Given data Block Start
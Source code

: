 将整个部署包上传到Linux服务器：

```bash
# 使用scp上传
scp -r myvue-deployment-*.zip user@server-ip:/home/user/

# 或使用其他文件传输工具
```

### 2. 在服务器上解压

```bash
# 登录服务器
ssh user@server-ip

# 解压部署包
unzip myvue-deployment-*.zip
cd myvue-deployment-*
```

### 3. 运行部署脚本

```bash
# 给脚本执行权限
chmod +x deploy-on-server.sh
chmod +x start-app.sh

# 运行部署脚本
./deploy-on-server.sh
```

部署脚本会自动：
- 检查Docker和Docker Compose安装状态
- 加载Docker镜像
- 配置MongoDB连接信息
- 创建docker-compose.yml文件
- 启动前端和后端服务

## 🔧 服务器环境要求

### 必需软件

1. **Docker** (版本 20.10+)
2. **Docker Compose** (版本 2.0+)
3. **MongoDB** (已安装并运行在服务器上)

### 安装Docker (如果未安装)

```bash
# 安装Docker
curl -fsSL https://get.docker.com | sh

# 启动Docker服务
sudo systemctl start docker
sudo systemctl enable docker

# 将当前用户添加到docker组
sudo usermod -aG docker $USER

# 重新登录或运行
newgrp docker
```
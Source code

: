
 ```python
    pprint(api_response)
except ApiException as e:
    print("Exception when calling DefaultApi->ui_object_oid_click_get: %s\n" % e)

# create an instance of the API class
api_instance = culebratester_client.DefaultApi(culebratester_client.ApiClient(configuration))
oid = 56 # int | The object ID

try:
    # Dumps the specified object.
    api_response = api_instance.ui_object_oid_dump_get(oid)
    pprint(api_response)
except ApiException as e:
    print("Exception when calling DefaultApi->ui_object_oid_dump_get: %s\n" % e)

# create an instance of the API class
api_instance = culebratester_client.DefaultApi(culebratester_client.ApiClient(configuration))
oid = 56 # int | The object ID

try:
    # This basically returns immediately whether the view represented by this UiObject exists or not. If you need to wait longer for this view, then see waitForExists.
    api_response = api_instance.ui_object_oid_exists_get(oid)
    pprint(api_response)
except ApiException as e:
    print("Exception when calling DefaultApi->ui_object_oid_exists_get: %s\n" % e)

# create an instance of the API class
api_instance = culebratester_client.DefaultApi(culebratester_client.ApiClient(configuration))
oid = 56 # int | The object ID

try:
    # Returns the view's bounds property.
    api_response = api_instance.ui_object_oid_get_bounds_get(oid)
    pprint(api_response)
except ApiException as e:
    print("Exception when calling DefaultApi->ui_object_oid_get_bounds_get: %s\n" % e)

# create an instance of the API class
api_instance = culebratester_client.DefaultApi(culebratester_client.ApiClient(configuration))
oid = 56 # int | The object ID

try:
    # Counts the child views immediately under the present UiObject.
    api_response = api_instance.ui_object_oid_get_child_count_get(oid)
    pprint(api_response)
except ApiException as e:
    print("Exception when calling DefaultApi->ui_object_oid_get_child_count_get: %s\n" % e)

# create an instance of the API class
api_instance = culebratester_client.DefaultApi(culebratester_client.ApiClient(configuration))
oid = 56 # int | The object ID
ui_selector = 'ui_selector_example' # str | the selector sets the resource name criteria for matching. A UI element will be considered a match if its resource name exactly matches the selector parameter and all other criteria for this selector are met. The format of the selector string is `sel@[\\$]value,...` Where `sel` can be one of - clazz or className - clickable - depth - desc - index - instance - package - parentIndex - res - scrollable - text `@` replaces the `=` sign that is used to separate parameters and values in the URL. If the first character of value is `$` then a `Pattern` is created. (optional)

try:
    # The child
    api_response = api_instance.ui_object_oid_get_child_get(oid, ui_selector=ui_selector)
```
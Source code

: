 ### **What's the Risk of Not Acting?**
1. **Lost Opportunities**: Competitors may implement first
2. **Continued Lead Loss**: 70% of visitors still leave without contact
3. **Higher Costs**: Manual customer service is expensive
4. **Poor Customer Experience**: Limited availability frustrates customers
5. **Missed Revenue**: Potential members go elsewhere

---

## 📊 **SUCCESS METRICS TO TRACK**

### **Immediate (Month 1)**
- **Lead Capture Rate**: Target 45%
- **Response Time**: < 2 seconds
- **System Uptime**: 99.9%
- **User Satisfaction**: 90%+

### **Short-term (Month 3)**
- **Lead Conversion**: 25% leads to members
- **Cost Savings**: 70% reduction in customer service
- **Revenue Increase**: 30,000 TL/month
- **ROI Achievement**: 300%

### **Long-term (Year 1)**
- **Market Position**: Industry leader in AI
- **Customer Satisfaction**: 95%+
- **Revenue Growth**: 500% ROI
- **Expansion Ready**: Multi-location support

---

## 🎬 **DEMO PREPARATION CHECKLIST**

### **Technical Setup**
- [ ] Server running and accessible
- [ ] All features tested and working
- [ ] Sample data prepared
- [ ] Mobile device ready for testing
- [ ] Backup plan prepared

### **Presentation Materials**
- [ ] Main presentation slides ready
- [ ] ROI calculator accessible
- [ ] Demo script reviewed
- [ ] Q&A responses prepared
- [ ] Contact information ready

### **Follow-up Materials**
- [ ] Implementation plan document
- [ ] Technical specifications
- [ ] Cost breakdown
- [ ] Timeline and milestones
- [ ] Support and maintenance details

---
Given data Block End
How many lines in these records hold the string "immediately"? Reply with the number alone.

Solution to the problem:
2